** Exercise aim **
Every line in the entries that holds "tabla" should be identified and copied.

** Exercise data **
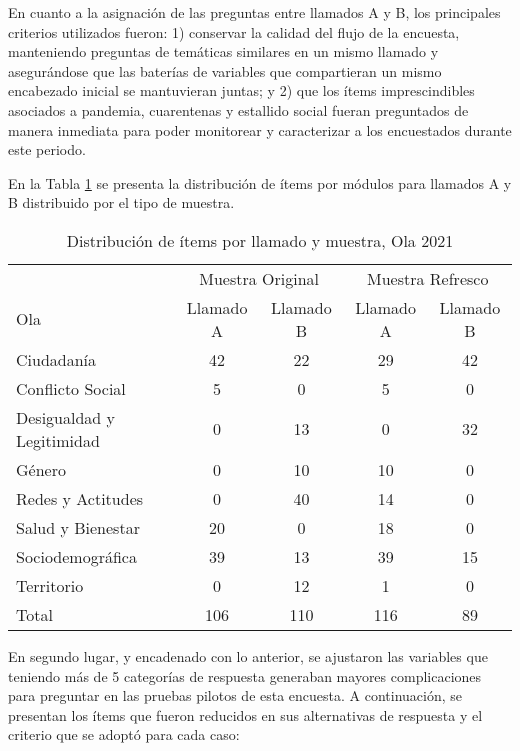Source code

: \documentclass[
  12pt,
]{article}
\begin{document}
En cuanto a la asignación de las preguntas entre llamados A y B, los principales criterios utilizados fueron: 1) conservar la calidad del flujo de la encuesta, manteniendo preguntas de temáticas similares en un mismo llamado y asegurándose que las baterías de variables que compartieran un mismo encabezado inicial se mantuvieran juntas; y 2) que los ítems imprescindibles asociados a pandemia, cuarentenas y estallido social fueran preguntados de manera inmediata para poder monitorear y caracterizar a los encuestados durante este periodo.

En la Tabla \ref{tab:tabla-llamados} se presenta la distribución de ítems por módulos para llamados A y B distribuido por el tipo de muestra.

\begin{table}[H]

\caption{\label{tab:tabla-llamados}Distribución de ítems por llamado y muestra, Ola 2021}
\centering
\begin{tabular}[t]{lcccc}
\toprule
\multicolumn{1}{c}{ } & \multicolumn{2}{c}{Muestra Original} & \multicolumn{2}{c}{Muestra Refresco} \\
\cmidrule(l{3pt}r{3pt}){2-3} \cmidrule(l{3pt}r{3pt}){4-5}
Ola & Llamado A & Llamado B & Llamado A & Llamado B\\
\midrule
Ciudadanía & 42 & 22 & 29 & 42\\
Conflicto Social & 5 & 0 & 5 & 0\\
Desigualdad y Legitimidad & 0 & 13 & 0 & 32\\
Género & 0 & 10 & 10 & 0\\
Redes y Actitudes & 0 & 40 & 14 & 0\\
\addlinespace
Salud y Bienestar & 20 & 0 & 18 & 0\\
Sociodemográfica & 39 & 13 & 39 & 15\\
Territorio & 0 & 12 & 1 & 0\\
Total & 106 & 110 & 116 & 89\\
\bottomrule
\end{tabular}
\end{table}

En segundo lugar, y encadenado con lo anterior, se ajustaron las variables que teniendo más de 5 categorías de respuesta generaban mayores complicaciones para preguntar en las pruebas pilotos de esta encuesta. A continuación, se presentan los ítems que fueron reducidos en sus alternativas de respuesta y el criterio que se adoptó para cada caso:
\end{document}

** Answer **
En la Tabla \ref{tab:tabla-llamados} se presenta la distribución de ítems por módulos para llamados A y B distribuido por el tipo de muestra.
\caption{\label{tab:tabla-llamados}Distribución de ítems por llamado y muestra, Ola 2021}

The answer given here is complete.